ACTIVITY:
Every line of the data is to be retyped exactly.

EXERCISE DATA:
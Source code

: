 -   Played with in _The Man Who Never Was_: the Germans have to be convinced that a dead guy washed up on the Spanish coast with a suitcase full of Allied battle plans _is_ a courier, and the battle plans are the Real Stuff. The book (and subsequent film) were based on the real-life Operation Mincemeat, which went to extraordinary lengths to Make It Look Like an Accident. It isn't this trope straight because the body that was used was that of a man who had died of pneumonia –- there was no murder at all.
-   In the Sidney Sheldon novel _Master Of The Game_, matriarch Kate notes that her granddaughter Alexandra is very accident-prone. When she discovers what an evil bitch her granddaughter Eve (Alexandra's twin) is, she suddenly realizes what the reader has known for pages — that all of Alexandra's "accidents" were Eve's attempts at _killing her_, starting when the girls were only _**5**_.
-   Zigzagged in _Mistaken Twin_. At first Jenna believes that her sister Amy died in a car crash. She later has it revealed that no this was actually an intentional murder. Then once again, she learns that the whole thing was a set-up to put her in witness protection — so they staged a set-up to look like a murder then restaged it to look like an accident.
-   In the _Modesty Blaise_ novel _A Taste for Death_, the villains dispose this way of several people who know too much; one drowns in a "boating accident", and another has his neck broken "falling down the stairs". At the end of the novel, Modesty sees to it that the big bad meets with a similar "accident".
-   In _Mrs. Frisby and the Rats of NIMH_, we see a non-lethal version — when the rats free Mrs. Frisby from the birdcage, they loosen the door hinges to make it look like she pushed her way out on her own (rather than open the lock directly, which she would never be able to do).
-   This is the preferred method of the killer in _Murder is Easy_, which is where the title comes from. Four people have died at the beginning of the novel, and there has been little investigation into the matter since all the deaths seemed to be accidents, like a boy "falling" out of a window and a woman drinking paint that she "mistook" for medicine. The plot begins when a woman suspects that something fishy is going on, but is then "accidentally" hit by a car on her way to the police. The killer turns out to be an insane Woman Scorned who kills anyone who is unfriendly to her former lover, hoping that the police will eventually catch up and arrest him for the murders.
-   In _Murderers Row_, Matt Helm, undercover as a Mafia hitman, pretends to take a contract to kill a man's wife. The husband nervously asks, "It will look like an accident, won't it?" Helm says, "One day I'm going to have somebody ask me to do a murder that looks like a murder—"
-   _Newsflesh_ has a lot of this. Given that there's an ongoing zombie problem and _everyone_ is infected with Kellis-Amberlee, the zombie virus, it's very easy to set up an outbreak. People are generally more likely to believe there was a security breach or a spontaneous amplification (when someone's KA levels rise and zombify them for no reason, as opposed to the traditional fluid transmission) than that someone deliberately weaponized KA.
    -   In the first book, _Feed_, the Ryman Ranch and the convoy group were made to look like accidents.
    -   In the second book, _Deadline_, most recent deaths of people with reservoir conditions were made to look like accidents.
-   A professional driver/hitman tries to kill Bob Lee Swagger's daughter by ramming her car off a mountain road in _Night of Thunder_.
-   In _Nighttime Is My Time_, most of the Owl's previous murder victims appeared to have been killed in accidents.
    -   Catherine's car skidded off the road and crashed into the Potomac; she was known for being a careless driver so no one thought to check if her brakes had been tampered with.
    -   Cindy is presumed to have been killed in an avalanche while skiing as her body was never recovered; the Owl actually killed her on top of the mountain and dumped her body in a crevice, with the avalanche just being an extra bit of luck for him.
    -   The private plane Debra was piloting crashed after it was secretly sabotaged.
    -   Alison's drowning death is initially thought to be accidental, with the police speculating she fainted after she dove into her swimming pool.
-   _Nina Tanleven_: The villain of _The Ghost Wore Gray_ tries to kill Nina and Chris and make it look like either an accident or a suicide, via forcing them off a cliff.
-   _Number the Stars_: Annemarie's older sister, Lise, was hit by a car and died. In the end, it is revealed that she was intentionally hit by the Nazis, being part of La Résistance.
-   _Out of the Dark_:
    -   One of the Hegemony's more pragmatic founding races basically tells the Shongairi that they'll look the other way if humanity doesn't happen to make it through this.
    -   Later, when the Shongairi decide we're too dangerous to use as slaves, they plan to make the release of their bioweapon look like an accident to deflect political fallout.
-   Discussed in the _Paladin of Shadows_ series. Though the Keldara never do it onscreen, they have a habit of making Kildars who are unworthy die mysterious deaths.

RESULT FOR THIS TASK:
Source code

: -   Played with in _The Man Who Never Was_: the Germans have to be convinced that a dead guy washed up on the Spanish coast with a suitcase full of Allied battle plans _is_ a courier, and the battle plans are the Real Stuff. The book (and subsequent film) were based on the real-life Operation Mincemeat, which went to extraordinary lengths to Make It Look Like an Accident. It isn't this trope straight because the body that was used was that of a man who had died of pneumonia –- there was no murder at all.
-   In the Sidney Sheldon novel _Master Of The Game_, matriarch Kate notes that her granddaughter Alexandra is very accident-prone. When she discovers what an evil bitch her granddaughter Eve (Alexandra's twin) is, she suddenly realizes what the reader has known for pages — that all of Alexandra's "accidents" were Eve's attempts at _killing her_, starting when the girls were only _**5**_.
-   Zigzagged in _Mistaken Twin_. At first Jenna believes that her sister Amy died in a car crash. She later has it revealed that no this was actually an intentional murder. Then once again, she learns that the whole thing was a set-up to put her in witness protection — so they staged a set-up to look like a murder then restaged it to look like an accident.
-   In the _Modesty Blaise_ novel _A Taste for Death_, the villains dispose this way of several people who know too much; one drowns in a "boating accident", and another has his neck broken "falling down the stairs". At the end of the novel, Modesty sees to it that the big bad meets with a similar "accident".
-   In _Mrs. Frisby and the Rats of NIMH_, we see a non-lethal version — when the rats free Mrs. Frisby from the birdcage, they loosen the door hinges to make it look like she pushed her way out on her own (rather than open the lock directly, which she would never be able to do).
-   This is the preferred method of the killer in _Murder is Easy_, which is where the title comes from. Four people have died at the beginning of the novel, and there has been little investigation into the matter since all the deaths seemed to be accidents, like a boy "falling" out of a window and a woman drinking paint that she "mistook" for medicine. The plot begins when a woman suspects that something fishy is going on, but is then "accidentally" hit by a car on her way to the police. The killer turns out to be an insane Woman Scorned who kills anyone who is unfriendly to her former lover, hoping that the police will eventually catch up and arrest him for the murders.
-   In _Murderers Row_, Matt Helm, undercover as a Mafia hitman, pretends to take a contract to kill a man's wife. The husband nervously asks, "It will look like an accident, won't it?" Helm says, "One day I'm going to have somebody ask me to do a murder that looks like a murder—"
-   _Newsflesh_ has a lot of this. Given that there's an ongoing zombie problem and _everyone_ is infected with Kellis-Amberlee, the zombie virus, it's very easy to set up an outbreak. People are generally more likely to believe there was a security breach or a spontaneous amplification (when someone's KA levels rise and zombify them for no reason, as opposed to the traditional fluid transmission) than that someone deliberately weaponized KA.
    -   In the first book, _Feed_, the Ryman Ranch and the convoy group were made to look like accidents.
    -   In the second book, _Deadline_, most recent deaths of people with reservoir conditions were made to look like accidents.
-   A professional driver/hitman tries to kill Bob Lee Swagger's daughter by ramming her car off a mountain road in _Night of Thunder_.
-   In _Nighttime Is My Time_, most of the Owl's previous murder victims appeared to have been killed in accidents.
    -   Catherine's car skidded off the road and crashed into the Potomac; she was known for being a careless driver so no one thought to check if her brakes had been tampered with.
    -   Cindy is presumed to have been killed in an avalanche while skiing as her body was never recovered; the Owl actually killed her on top of the mountain and dumped her body in a crevice, with the avalanche just being an extra bit of luck for him.
    -   The private plane Debra was piloting crashed after it was secretly sabotaged.
    -   Alison's drowning death is initially thought to be accidental, with the police speculating she fainted after she dove into her swimming pool.
-   _Nina Tanleven_: The villain of _The Ghost Wore Gray_ tries to kill Nina and Chris and make it look like either an accident or a suicide, via forcing them off a cliff.
-   _Number the Stars_: Annemarie's older sister, Lise, was hit by a car and died. In the end, it is revealed that she was intentionally hit by the Nazis, being part of La Résistance.
-   _Out of the Dark_:
    -   One of the Hegemony's more pragmatic founding races basically tells the Shongairi that they'll look the other way if humanity doesn't happen to make it through this.
    -   Later, when the Shongairi decide we're too dangerous to use as slaves, they plan to make the release of their bioweapon look like an accident to deflect political fallout.
-   Discussed in the _Paladin of Shadows_ series. Though the Keldara never do it onscreen, they have a habit of making Kildars who are unworthy die mysterious deaths.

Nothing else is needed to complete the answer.